The traditional information security based on cryptosystem is seriously threatened due to the exponential growth of computing capacity. In order to improve for the upper cryptosystem security, the secure transmission at the physical layer is introduced into the wireless communication system. However, considering the openness of wireless channel, the performance analysis of security wireless communication systems has become a hot issue in recent years.
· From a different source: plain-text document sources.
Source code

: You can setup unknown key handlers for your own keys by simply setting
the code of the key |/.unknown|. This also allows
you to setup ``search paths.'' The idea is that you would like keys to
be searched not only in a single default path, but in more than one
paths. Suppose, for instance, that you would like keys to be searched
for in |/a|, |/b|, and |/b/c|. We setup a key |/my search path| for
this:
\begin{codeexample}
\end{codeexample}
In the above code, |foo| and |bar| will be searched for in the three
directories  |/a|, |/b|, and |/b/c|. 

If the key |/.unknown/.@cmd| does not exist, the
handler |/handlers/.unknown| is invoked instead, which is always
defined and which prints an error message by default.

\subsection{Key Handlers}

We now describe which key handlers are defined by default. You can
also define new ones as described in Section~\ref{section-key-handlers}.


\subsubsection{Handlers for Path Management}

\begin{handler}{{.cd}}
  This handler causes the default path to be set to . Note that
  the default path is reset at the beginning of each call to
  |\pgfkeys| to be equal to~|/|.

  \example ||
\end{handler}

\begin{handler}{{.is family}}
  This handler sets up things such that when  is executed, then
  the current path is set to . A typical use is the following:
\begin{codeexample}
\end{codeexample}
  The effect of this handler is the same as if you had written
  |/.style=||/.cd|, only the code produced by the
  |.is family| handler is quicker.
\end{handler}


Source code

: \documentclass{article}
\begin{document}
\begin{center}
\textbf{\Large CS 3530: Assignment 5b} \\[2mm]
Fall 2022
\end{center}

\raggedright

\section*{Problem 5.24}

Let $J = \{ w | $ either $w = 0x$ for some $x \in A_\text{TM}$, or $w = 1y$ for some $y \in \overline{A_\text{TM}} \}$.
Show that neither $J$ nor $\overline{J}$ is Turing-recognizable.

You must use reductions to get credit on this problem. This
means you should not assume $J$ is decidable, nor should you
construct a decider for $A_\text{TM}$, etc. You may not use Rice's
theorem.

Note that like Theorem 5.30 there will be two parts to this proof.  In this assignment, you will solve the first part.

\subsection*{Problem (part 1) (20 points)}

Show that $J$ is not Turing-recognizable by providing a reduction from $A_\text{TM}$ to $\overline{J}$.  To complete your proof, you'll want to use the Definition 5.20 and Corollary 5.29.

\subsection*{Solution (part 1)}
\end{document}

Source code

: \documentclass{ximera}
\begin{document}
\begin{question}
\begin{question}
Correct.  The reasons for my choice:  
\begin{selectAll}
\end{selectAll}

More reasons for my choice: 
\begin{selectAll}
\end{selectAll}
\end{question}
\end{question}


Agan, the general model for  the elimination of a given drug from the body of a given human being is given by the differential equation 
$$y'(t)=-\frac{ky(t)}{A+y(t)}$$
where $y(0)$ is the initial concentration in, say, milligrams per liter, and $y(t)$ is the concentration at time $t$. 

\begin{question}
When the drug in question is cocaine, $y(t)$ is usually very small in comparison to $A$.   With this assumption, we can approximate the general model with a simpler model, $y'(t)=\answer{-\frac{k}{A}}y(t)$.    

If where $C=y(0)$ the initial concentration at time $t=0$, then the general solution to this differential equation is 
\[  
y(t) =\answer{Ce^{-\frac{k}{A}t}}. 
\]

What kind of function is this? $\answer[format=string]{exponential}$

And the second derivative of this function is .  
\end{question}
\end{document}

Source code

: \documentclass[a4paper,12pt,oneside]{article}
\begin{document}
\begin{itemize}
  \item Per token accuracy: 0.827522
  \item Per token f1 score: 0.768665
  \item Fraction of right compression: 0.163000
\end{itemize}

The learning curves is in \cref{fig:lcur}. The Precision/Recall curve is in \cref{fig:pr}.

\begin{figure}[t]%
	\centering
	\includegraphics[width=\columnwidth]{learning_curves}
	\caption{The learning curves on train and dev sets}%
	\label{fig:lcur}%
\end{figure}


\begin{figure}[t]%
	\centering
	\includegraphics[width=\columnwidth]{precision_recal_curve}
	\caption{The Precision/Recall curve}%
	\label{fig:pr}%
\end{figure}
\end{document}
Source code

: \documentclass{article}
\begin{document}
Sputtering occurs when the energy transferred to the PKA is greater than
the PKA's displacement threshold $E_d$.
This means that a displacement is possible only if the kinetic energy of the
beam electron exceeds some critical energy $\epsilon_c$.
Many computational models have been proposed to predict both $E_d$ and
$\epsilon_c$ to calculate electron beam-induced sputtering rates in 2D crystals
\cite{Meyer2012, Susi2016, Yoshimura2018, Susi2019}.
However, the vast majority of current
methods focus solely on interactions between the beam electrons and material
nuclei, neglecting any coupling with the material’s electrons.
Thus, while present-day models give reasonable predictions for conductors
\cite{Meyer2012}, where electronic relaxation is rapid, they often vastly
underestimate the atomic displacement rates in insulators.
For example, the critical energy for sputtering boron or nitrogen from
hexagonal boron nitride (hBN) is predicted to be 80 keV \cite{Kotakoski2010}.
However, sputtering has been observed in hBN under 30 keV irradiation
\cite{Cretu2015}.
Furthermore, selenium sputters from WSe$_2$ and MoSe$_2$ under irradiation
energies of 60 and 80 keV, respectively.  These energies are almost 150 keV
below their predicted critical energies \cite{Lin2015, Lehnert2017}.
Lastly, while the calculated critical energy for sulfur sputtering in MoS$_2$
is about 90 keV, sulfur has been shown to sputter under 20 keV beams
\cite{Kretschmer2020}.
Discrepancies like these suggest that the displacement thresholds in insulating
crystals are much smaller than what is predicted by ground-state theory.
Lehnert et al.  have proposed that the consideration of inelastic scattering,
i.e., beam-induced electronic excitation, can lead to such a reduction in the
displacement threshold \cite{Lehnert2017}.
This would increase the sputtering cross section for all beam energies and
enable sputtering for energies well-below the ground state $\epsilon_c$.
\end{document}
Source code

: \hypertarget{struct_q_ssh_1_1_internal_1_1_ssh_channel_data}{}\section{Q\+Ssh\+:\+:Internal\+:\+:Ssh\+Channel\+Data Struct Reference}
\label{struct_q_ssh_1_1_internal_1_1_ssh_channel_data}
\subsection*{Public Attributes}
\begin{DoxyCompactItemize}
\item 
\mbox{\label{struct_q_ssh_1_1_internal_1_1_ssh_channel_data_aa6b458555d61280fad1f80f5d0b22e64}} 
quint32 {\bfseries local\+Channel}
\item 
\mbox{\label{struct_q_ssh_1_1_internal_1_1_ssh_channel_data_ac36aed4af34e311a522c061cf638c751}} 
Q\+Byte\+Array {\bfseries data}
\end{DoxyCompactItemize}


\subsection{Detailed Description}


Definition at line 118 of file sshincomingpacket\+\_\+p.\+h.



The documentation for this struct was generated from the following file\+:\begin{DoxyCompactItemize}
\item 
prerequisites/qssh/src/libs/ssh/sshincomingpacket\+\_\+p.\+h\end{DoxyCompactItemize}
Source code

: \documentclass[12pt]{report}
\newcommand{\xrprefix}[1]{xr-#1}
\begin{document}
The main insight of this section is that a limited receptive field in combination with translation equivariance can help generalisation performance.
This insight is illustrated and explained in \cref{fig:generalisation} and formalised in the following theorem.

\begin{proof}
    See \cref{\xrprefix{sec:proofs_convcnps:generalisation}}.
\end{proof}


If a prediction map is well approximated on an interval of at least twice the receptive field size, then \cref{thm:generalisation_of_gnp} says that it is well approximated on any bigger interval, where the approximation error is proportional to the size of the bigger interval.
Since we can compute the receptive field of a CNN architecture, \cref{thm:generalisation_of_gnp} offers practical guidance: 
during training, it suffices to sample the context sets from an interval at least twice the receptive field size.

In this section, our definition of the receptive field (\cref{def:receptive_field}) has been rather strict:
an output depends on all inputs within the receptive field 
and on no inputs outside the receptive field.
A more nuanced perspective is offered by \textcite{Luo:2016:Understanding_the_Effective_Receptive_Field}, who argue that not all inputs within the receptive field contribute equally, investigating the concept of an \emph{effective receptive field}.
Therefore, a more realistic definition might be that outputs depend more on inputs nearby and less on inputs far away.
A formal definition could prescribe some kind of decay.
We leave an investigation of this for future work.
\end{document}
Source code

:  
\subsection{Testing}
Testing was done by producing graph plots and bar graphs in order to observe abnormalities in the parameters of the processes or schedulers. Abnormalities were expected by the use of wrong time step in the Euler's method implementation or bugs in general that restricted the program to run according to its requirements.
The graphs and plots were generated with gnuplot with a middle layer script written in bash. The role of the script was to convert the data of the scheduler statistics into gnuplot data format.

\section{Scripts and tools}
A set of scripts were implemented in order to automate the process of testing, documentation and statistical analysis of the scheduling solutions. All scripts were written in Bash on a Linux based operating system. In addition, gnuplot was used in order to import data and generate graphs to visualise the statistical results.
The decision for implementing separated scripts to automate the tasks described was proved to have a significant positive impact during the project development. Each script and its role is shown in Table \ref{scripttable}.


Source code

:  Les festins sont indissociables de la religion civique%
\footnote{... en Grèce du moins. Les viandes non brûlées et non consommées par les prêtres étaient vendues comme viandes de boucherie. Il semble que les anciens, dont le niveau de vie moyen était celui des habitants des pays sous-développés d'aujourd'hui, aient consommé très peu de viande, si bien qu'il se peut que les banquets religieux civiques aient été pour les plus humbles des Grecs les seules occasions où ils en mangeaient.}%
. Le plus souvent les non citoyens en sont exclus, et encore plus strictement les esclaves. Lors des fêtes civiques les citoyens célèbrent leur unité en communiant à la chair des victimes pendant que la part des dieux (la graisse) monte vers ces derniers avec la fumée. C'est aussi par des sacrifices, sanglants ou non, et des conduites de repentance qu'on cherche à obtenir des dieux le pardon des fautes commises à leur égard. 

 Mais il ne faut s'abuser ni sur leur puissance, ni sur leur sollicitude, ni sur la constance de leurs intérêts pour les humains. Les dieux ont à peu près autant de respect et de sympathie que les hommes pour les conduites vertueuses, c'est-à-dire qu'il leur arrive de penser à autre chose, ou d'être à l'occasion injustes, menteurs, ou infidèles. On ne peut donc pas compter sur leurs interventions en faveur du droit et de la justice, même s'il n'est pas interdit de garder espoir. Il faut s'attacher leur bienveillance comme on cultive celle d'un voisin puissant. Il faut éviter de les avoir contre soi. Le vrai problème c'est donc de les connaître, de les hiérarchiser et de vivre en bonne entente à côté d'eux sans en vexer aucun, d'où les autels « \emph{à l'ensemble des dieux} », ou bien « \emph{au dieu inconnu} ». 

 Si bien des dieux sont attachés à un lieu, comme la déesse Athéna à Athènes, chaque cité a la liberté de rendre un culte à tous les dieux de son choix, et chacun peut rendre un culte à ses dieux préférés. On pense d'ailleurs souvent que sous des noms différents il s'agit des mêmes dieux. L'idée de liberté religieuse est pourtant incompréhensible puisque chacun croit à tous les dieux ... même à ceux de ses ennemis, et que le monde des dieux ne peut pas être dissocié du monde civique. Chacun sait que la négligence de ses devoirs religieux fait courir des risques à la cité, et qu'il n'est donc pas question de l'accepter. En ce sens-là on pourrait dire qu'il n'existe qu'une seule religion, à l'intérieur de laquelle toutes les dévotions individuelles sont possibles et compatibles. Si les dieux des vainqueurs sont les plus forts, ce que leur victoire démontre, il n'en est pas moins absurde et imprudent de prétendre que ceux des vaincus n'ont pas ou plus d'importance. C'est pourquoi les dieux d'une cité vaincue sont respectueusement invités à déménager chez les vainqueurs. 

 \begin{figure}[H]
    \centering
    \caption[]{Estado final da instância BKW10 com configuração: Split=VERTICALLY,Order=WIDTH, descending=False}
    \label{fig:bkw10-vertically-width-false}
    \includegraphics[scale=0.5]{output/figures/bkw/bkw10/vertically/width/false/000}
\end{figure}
Due to the existence of the upper layer cryptosystem being cracked and the openness of wireless channel security problems, the Multiple-Input Multiple-Output (MIMO) technology increases the difference between channels, the development of its rich spatial degrees of freedom can greatly improve the channel capacity and achieve the purpose of enhancing the Physical layer security (PLS); On this basis, Weighted Type Fractional Fourier Transform (WFrFT) technology rotates and splits the constellation points of signals, it is equivalent to increasing the artificial noise to enhance the PLS. The Average security capacity is an important index to measure the PLS, Therefore, this paper deduces the Average security capacity in MIMO scenario and gives a specific closed expression when considering the channel correlation. By analyzing the expression, the increase of the number of MIMO antennas will improve the Average security capacity. When the estimated bias is 1 in 4-WFRFT, the Average security capacity will be significantly improved; the Average security capacity will reach the maximum value, thus enhancing the PLS.